182 Emergencies and Counting!

First thing first: if you’re teaching in an Oklahoma classroom next year, I’m rooting for you. I want you to be successful. I want you to have students you love, parents who support you, colleagues who help you grow, and administrators who provide you with the resources you need. Once you’re signed, sealed, and delivered,  I really don’t care about how you got here.

You might have been a 4.0 student in college, or you might have just squeaked by. You might have chosen the teaching profession at age 20 or age 50. You might be in that classroom for one of 100 different reasons, and you might have taken one of 100 different pathways to get there. I don’t care; I wish you well.

I say this because, as you may have heard, the State Board of Education issued 182 emergency certificates this week. Think about that number: 182. These aren’t alternatively certified teachers. These are people who’ve reached agreements with schools to fill classrooms while working on earning a teaching certificate. Here’s how state law (p. 269) explains the distinction:

Nothing in the Oklahoma Teacher Preparation Act shall restrict the right of the State Board of Education to issue an emergency or provisional certificate, as needed. Provided, however, prior to the issuance of an emergency certificate, the district shall document substantial efforts to employ a teacher who holds a provisional or standard certificate or who is licensed in the teaching profession. In the event a district is unable to hire an individual meeting this criteria, the district shall document efforts to employ an individual with a provisional or standard certificate or with a license in another curricular area with academic preparation in the field of need. Only after these alternatives have been exhausted shall the district be allowed to employ an individual meeting minimum standards as established by the State Board of Education for the issuance of emergency certificates.
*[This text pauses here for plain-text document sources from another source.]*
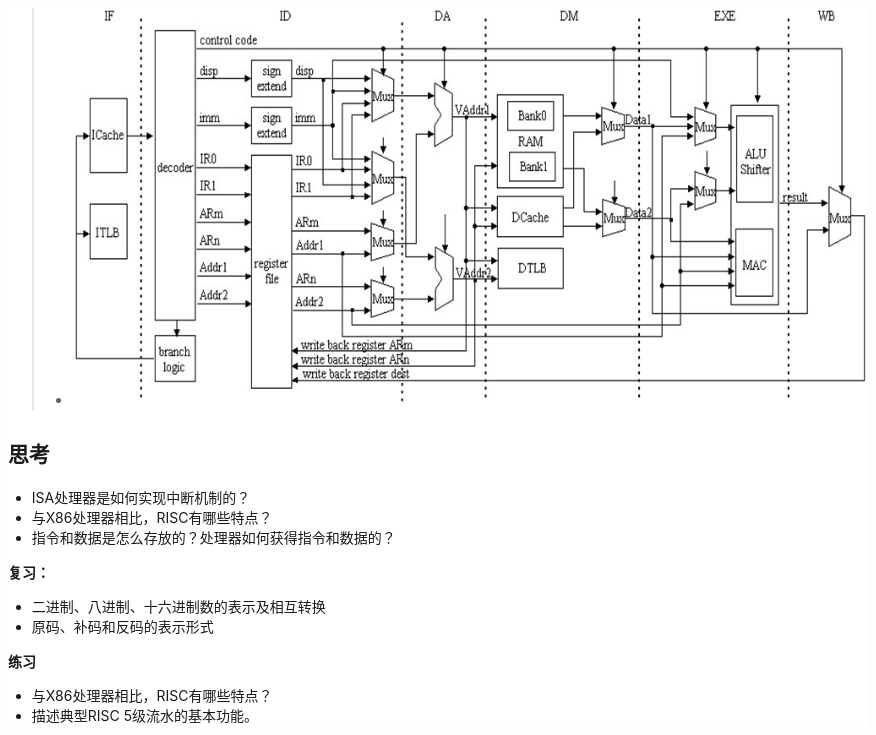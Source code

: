 > - ![实例：MD32媒体处理器的六级流水结构 ](ARM体系结构与编程-第0章-RISC处理器体系结构概述/image-20230306090810855.png)

## 思考

- ISA处理器是如何实现中断机制的？
- 与X86处理器相比，RISC有哪些特点？ 
- 指令和数据是怎么存放的？处理器如何获得指令和数据的？



**复习：**

- 二进制、八进制、十六进制数的表示及相互转换
- 原码、补码和反码的表示形式

**练习**

- 与X86处理器相比，RISC有哪些特点？
- 描述典型RISC 5级流水的基本功能。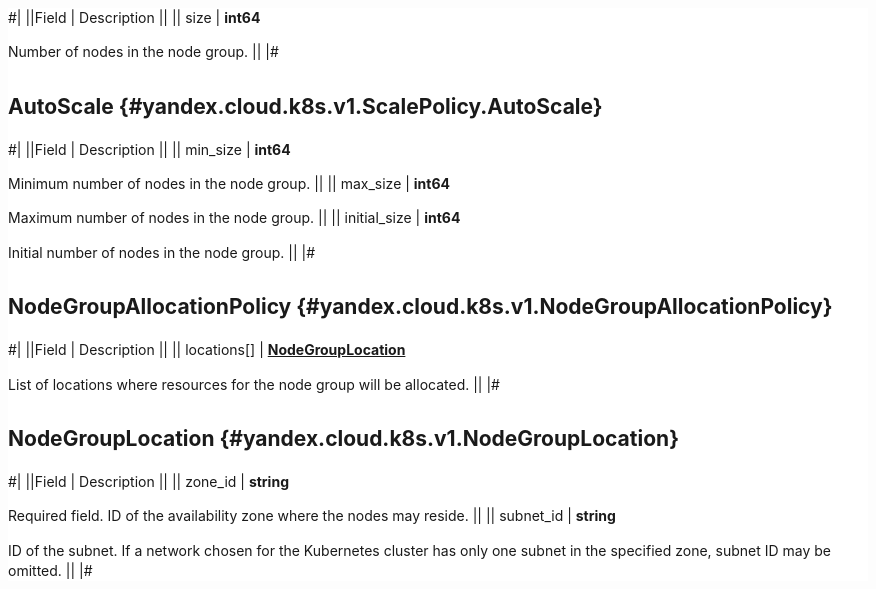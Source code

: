 #|
||Field | Description ||
|| size | **int64**

Number of nodes in the node group. ||
|#

## AutoScale {#yandex.cloud.k8s.v1.ScalePolicy.AutoScale}

#|
||Field | Description ||
|| min_size | **int64**

Minimum number of nodes in the node group. ||
|| max_size | **int64**

Maximum number of nodes in the node group. ||
|| initial_size | **int64**

Initial number of nodes in the node group. ||
|#

## NodeGroupAllocationPolicy {#yandex.cloud.k8s.v1.NodeGroupAllocationPolicy}

#|
||Field | Description ||
|| locations[] | **[NodeGroupLocation](#yandex.cloud.k8s.v1.NodeGroupLocation)**

List of locations where resources for the node group will be allocated. ||
|#

## NodeGroupLocation {#yandex.cloud.k8s.v1.NodeGroupLocation}

#|
||Field | Description ||
|| zone_id | **string**

Required field. ID of the availability zone where the nodes may reside. ||
|| subnet_id | **string**

ID of the subnet. If a network chosen for the Kubernetes cluster has only one subnet in the specified zone, subnet ID may be omitted. ||
|#
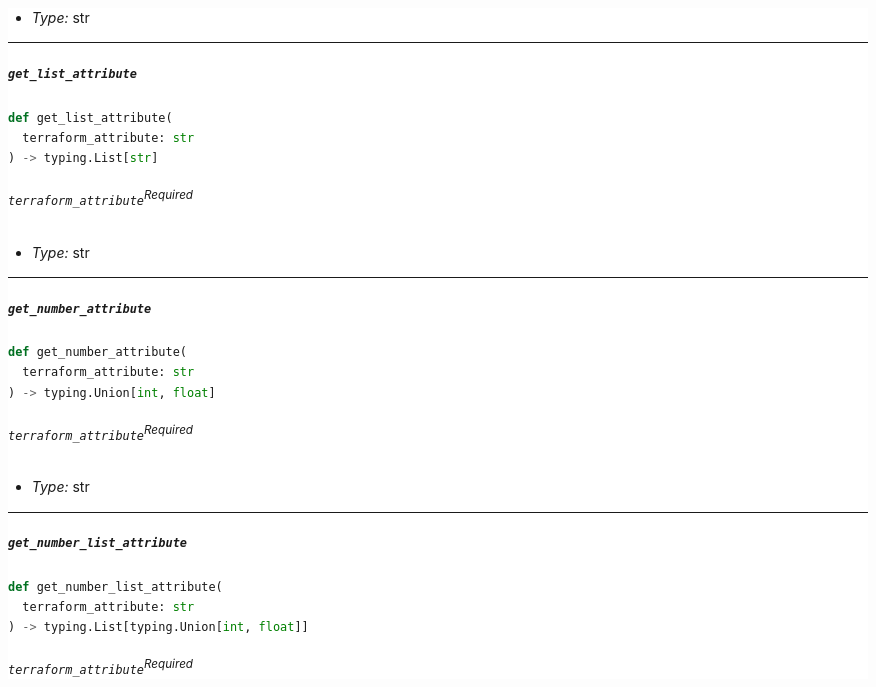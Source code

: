 - *Type:* str

---

##### `get_list_attribute` <a name="get_list_attribute" id="@cdktf/provider-gitlab.groupProtectedEnvironment.GroupProtectedEnvironmentApprovalRulesOutputReference.getListAttribute"></a>

```python
def get_list_attribute(
  terraform_attribute: str
) -> typing.List[str]
```

###### `terraform_attribute`<sup>Required</sup> <a name="terraform_attribute" id="@cdktf/provider-gitlab.groupProtectedEnvironment.GroupProtectedEnvironmentApprovalRulesOutputReference.getListAttribute.parameter.terraformAttribute"></a>

- *Type:* str

---

##### `get_number_attribute` <a name="get_number_attribute" id="@cdktf/provider-gitlab.groupProtectedEnvironment.GroupProtectedEnvironmentApprovalRulesOutputReference.getNumberAttribute"></a>

```python
def get_number_attribute(
  terraform_attribute: str
) -> typing.Union[int, float]
```

###### `terraform_attribute`<sup>Required</sup> <a name="terraform_attribute" id="@cdktf/provider-gitlab.groupProtectedEnvironment.GroupProtectedEnvironmentApprovalRulesOutputReference.getNumberAttribute.parameter.terraformAttribute"></a>

- *Type:* str

---

##### `get_number_list_attribute` <a name="get_number_list_attribute" id="@cdktf/provider-gitlab.groupProtectedEnvironment.GroupProtectedEnvironmentApprovalRulesOutputReference.getNumberListAttribute"></a>

```python
def get_number_list_attribute(
  terraform_attribute: str
) -> typing.List[typing.Union[int, float]]
```

###### `terraform_attribute`<sup>Required</sup> <a name="terraform_attribute" id="@cdktf/provider-gitlab.groupProtectedEnvironment.GroupProtectedEnvironmentApprovalRulesOutputReference.getNumberListAttribute.parameter.terraformAttribute"></a>
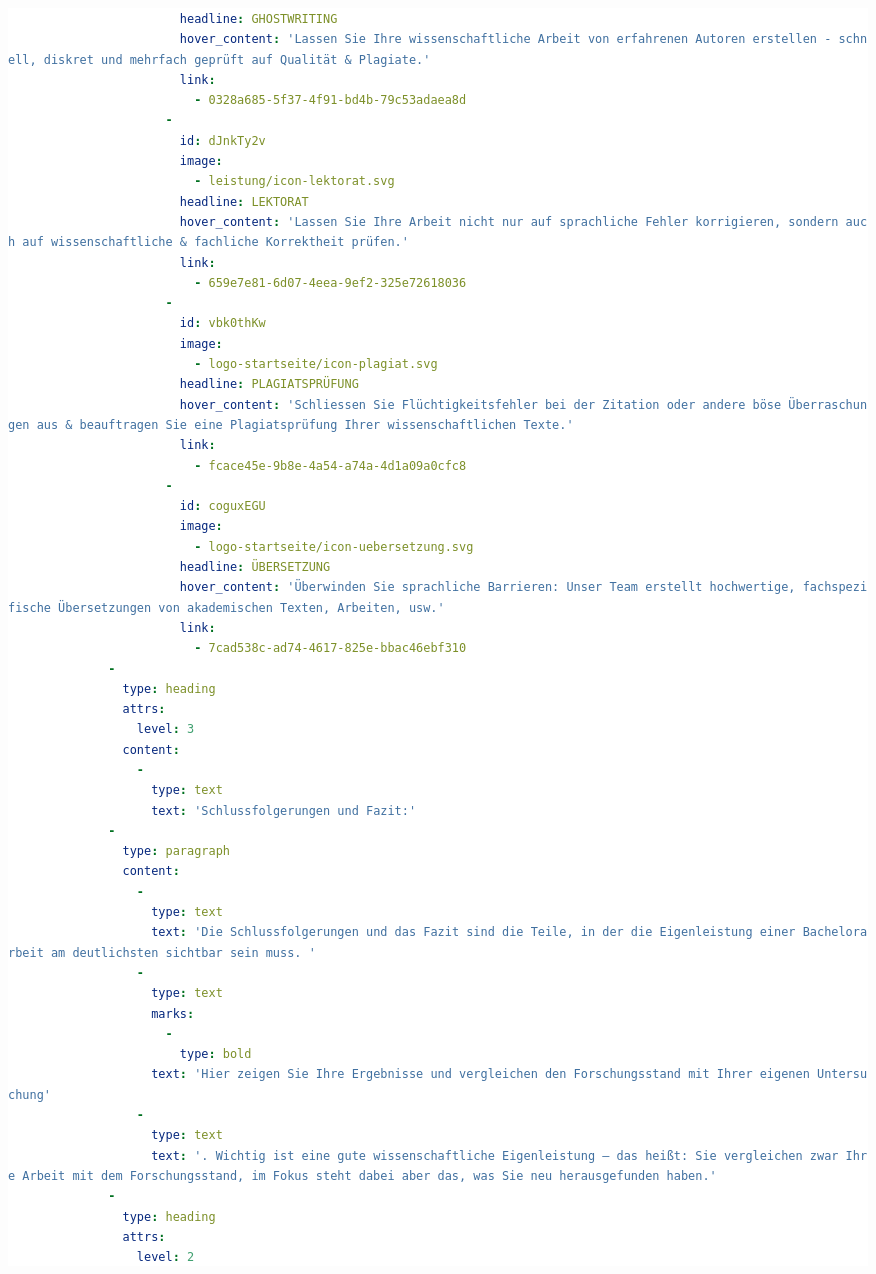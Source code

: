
 ```yaml
                        headline: GHOSTWRITING
                        hover_content: 'Lassen Sie Ihre wissenschaftliche Arbeit von erfahrenen Autoren erstellen - schnell, diskret und mehrfach geprüft auf Qualität & Plagiate.'
                        link:
                          - 0328a685-5f37-4f91-bd4b-79c53adaea8d
                      -
                        id: dJnkTy2v
                        image:
                          - leistung/icon-lektorat.svg
                        headline: LEKTORAT
                        hover_content: 'Lassen Sie Ihre Arbeit nicht nur auf sprachliche Fehler korrigieren, sondern auch auf wissenschaftliche & fachliche Korrektheit prüfen.'
                        link:
                          - 659e7e81-6d07-4eea-9ef2-325e72618036
                      -
                        id: vbk0thKw
                        image:
                          - logo-startseite/icon-plagiat.svg
                        headline: PLAGIATSPRÜFUNG
                        hover_content: 'Schliessen Sie Flüchtigkeitsfehler bei der Zitation oder andere böse Überraschungen aus & beauftragen Sie eine Plagiatsprüfung Ihrer wissenschaftlichen Texte.'
                        link:
                          - fcace45e-9b8e-4a54-a74a-4d1a09a0cfc8
                      -
                        id: coguxEGU
                        image:
                          - logo-startseite/icon-uebersetzung.svg
                        headline: ÜBERSETZUNG
                        hover_content: 'Überwinden Sie sprachliche Barrieren: Unser Team erstellt hochwertige, fachspezifische Übersetzungen von akademischen Texten, Arbeiten, usw.'
                        link:
                          - 7cad538c-ad74-4617-825e-bbac46ebf310
              -
                type: heading
                attrs:
                  level: 3
                content:
                  -
                    type: text
                    text: 'Schlussfolgerungen und Fazit:'
              -
                type: paragraph
                content:
                  -
                    type: text
                    text: 'Die Schlussfolgerungen und das Fazit sind die Teile, in der die Eigenleistung einer Bachelorarbeit am deutlichsten sichtbar sein muss. '
                  -
                    type: text
                    marks:
                      -
                        type: bold
                    text: 'Hier zeigen Sie Ihre Ergebnisse und vergleichen den Forschungsstand mit Ihrer eigenen Untersuchung'
                  -
                    type: text
                    text: '. Wichtig ist eine gute wissenschaftliche Eigenleistung – das heißt: Sie vergleichen zwar Ihre Arbeit mit dem Forschungsstand, im Fokus steht dabei aber das, was Sie neu herausgefunden haben.'
              -
                type: heading
                attrs:
                  level: 2
```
In other words, if a school district can document the tall buildings it has leaped in trying to find a teacher, when there are just no suitable applicants (yes – we still reserve the right to interview and decline to hire people who we just can’t imagine putting in a classroom with children) it can petition the SBE for an emergency certificate for a prospective teacher. Keep in mind that there are many pathways to gaining either a traditional or an alternate teaching certificate.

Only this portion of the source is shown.